11. Now, press the jockey at the other end of the potentiometer wire. If the deflection is in the opposite direction to that in the first case, the connections are correct.
12. Push the jockey smoothly over the potentiometer up to a point where the galvanometer shows no deflection.
13. Put the 2000 Ω plug back into the resistance box and obtain the null point position accurately with the help of the set square.
14. Note the length l₁ of the wire for the cell E₁.
15. Note the current as indicated by the ammeter.
16. Disconnect the cell E₁ from the plug
17. Connect E₂ by inserting the plug into the gap of the two-way key.
18. Take out a 2000 ohms plug from the resistance box and slide the jockey along the potentiometer wire and obtain no deflection position.
19. Put 2000 ohms plug back in the RB and obtain null for E₂.
20. Note the length L₂ of wire in this position for the cell E₂.
21. By increasing the current and adjusting the rheostat, we get three sets of observations.

Observation

E.M.F of battery, E =

E.M.F of Leclanche cell, E₁ =

E.M.F of Daniel cell, E₂ =

Range of voltmeter =

Least count of voltmeter =

Least count of ammeter =

Zero error of ammeter =

Calculations

1. For each observation, find mean l₁ and mean l₂ and record it 3c and 4c respectively.
2. Find E₁/E₂, by dividing l₁/l₂
3. Find the mean of E₁/E₂

Result

The ratio of EMFs, E₁/E₂ ≅ _____.

Viva Voice

1. What is an EMF of a cell?

Ans: Electromotive force is the measurement of the energy that causes the current to flow through a circuit. It is also known as voltage and is measured in volts.

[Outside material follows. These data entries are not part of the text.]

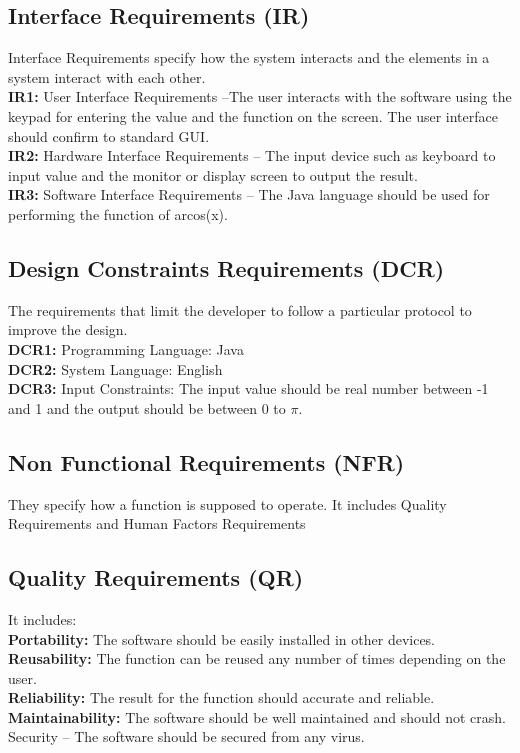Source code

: \documentclass[12pt]{report}
\begin{document}
\subsection*{Interface Requirements (IR)}Interface Requirements specify how the system interacts and the elements in a system interact with each other.\\
\textbf{IR1: }User Interface Requirements –The user interacts with the software using the keypad for entering the value and the function on the screen. The user interface should confirm to standard GUI.\\
\textbf{IR2: }Hardware Interface Requirements – The input device such as keyboard to input value and the monitor or display screen to output the result.\\
\textbf{IR3: }Software Interface Requirements – The Java language should be used for performing the function of arcos(x).
\subsection*{Design Constraints Requirements (DCR)}The requirements that limit the developer to follow a particular protocol to improve the design.\\
	\textbf{DCR1: }Programming Language: Java\\
	\textbf{DCR2: }System Language: English\\
\textbf{DCR3: }Input Constraints: The input value should be real number between -1 and 1 and the output should be between 0 to $\pi$. 	

\subsection*{Non Functional Requirements (NFR)}They specify how a function is supposed to operate. It includes Quality Requirements and Human Factors Requirements
\subsection*{Quality Requirements (QR)}It includes:\\
	\textbf{Portability: }The software should be easily installed in other devices.\\
	\textbf{Reusability: }The function can be reused any number of times depending on the user.\\
\textbf{Reliability: }The result for the function should accurate and reliable.\\
\textbf{Maintainability: }The software should be well maintained and should not crash.\\
Security – The software should be secured from any virus.
\end{document}
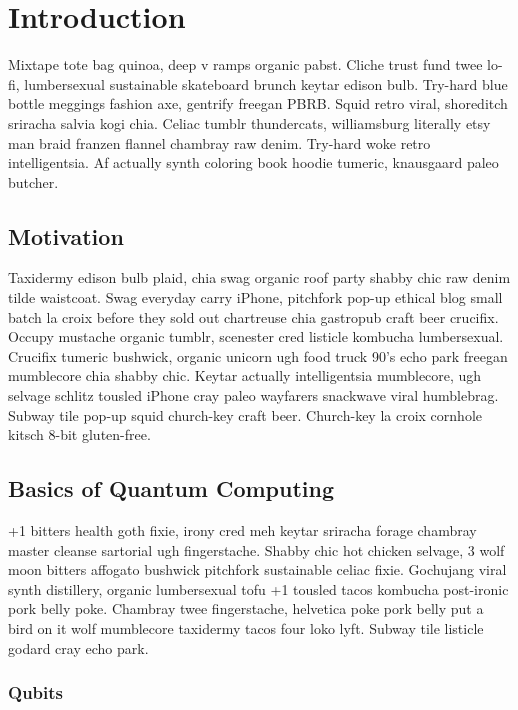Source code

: \documentclass[a4paper]{article}
\begin{document}
\section{Introduction}
\label{sec:introduction}

Mixtape tote bag quinoa, deep v ramps organic pabst. Cliche trust fund twee lo-fi, lumbersexual sustainable skateboard brunch keytar edison bulb. Try-hard blue bottle meggings fashion axe, gentrify freegan PBRB. Squid retro viral, shoreditch sriracha salvia kogi chia. Celiac tumblr thundercats, williamsburg literally etsy man braid franzen flannel chambray raw denim. Try-hard woke retro intelligentsia. Af actually synth coloring book hoodie tumeric, knausgaard paleo butcher.

\subsection{Motivation}
\label{subsec:motivation}

Taxidermy edison bulb plaid, chia swag organic roof party shabby chic raw denim tilde waistcoat. Swag everyday carry iPhone, pitchfork pop-up ethical blog small batch la croix before they sold out chartreuse chia gastropub craft beer crucifix. Occupy mustache organic tumblr, scenester cred listicle kombucha lumbersexual. Crucifix tumeric bushwick, organic unicorn ugh food truck 90's echo park freegan mumblecore chia shabby chic. Keytar actually intelligentsia mumblecore, ugh selvage schlitz tousled iPhone cray paleo wayfarers snackwave viral humblebrag. Subway tile pop-up squid church-key craft beer. Church-key la croix cornhole kitsch 8-bit gluten-free.

\subsection{Basics of Quantum Computing}
\label{subsec:basicsofquantumcomputing}

+1 bitters health goth fixie, irony cred meh keytar sriracha forage chambray master cleanse sartorial ugh fingerstache. Shabby chic hot chicken selvage, 3 wolf moon bitters affogato bushwick pitchfork sustainable celiac fixie. Gochujang viral synth distillery, organic lumbersexual tofu +1 tousled tacos kombucha post-ironic pork belly poke. Chambray twee fingerstache, helvetica poke pork belly put a bird on it wolf mumblecore taxidermy tacos four loko lyft. Subway tile listicle godard cray echo park.

\subsubsection{Qubits}
\label{subsubsec:qubits}
\end{document}
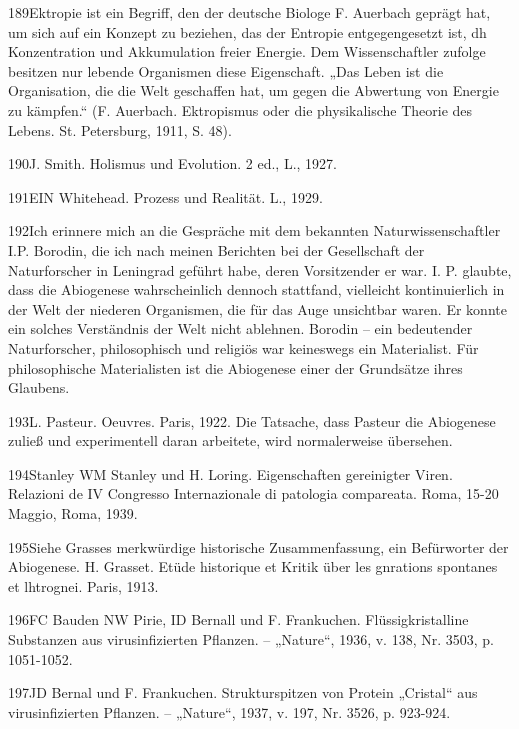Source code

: \documentclass[11pt,a4paper]{book}
\begin{document}
189Ektropie ist ein Begriff, den der deutsche Biologe F. Auerbach geprägt hat, um sich auf ein Konzept zu beziehen, das der Entropie entgegengesetzt ist, dh Konzentration und Akkumulation freier Energie. Dem Wissenschaftler zufolge besitzen nur lebende Organismen diese Eigenschaft. „Das Leben ist die Organisation, die die Welt geschaffen hat, um gegen die Abwertung von Energie zu kämpfen.“ (F. Auerbach. Ektropismus oder die physikalische Theorie des Lebens. St. Petersburg, 1911, S. 48).



190J. Smith. Holismus und Evolution. 2 ed., L., 1927.



191EIN Whitehead. Prozess und Realität. L., 1929.



192Ich erinnere mich an die Gespräche mit dem bekannten Naturwissenschaftler I.P. Borodin, die ich nach meinen Berichten bei der Gesellschaft der Naturforscher in Leningrad geführt habe, deren Vorsitzender er war. I. P. glaubte, dass die Abiogenese wahrscheinlich dennoch stattfand, vielleicht kontinuierlich in der Welt der niederen Organismen, die für das Auge unsichtbar waren. Er konnte ein solches Verständnis der Welt nicht ablehnen. Borodin -- ein bedeutender Naturforscher, philosophisch und religiös war keineswegs ein Materialist. Für philosophische Materialisten ist die Abiogenese einer der Grundsätze ihres Glaubens.



193L. Pasteur. Oeuvres. Paris, 1922. Die Tatsache, dass Pasteur die Abiogenese zuließ und experimentell daran arbeitete, wird normalerweise übersehen.



194Stanley WM Stanley und H. Loring. Eigenschaften gereinigter Viren. Relazioni de IV Congresso Internazionale di patologia compareata. Roma, 15-20 Maggio, Roma, 1939.



195Siehe Grasses merkwürdige historische Zusammenfassung, ein Befürworter der Abiogenese. H. Grasset. Etüde historique et Kritik über les gnrations spontanes et lhtrognei. Paris, 1913.



196FC Bauden NW Pirie, ID Bernall und F. Frankuchen. Flüssigkristalline Substanzen aus virusinfizierten Pflanzen. -- „Nature“, 1936, v. 138, Nr. 3503, p. 1051-1052.



197JD Bernal und F. Frankuchen. Strukturspitzen von Protein „Cristal“ aus virusinfizierten Pflanzen. -- „Nature“, 1937, v. 197, Nr. 3526, p. 923-924.
\end{document}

2. What is a potentiometer?

Ans: A potentiometer is a three-terminal device that is used to measure the potential difference by manually varying the resistance.

3. On what principle does the potentiometer work?

Ans: For a constant current, the fall of the potentiometer along a uniform wire is directly proportional to its length.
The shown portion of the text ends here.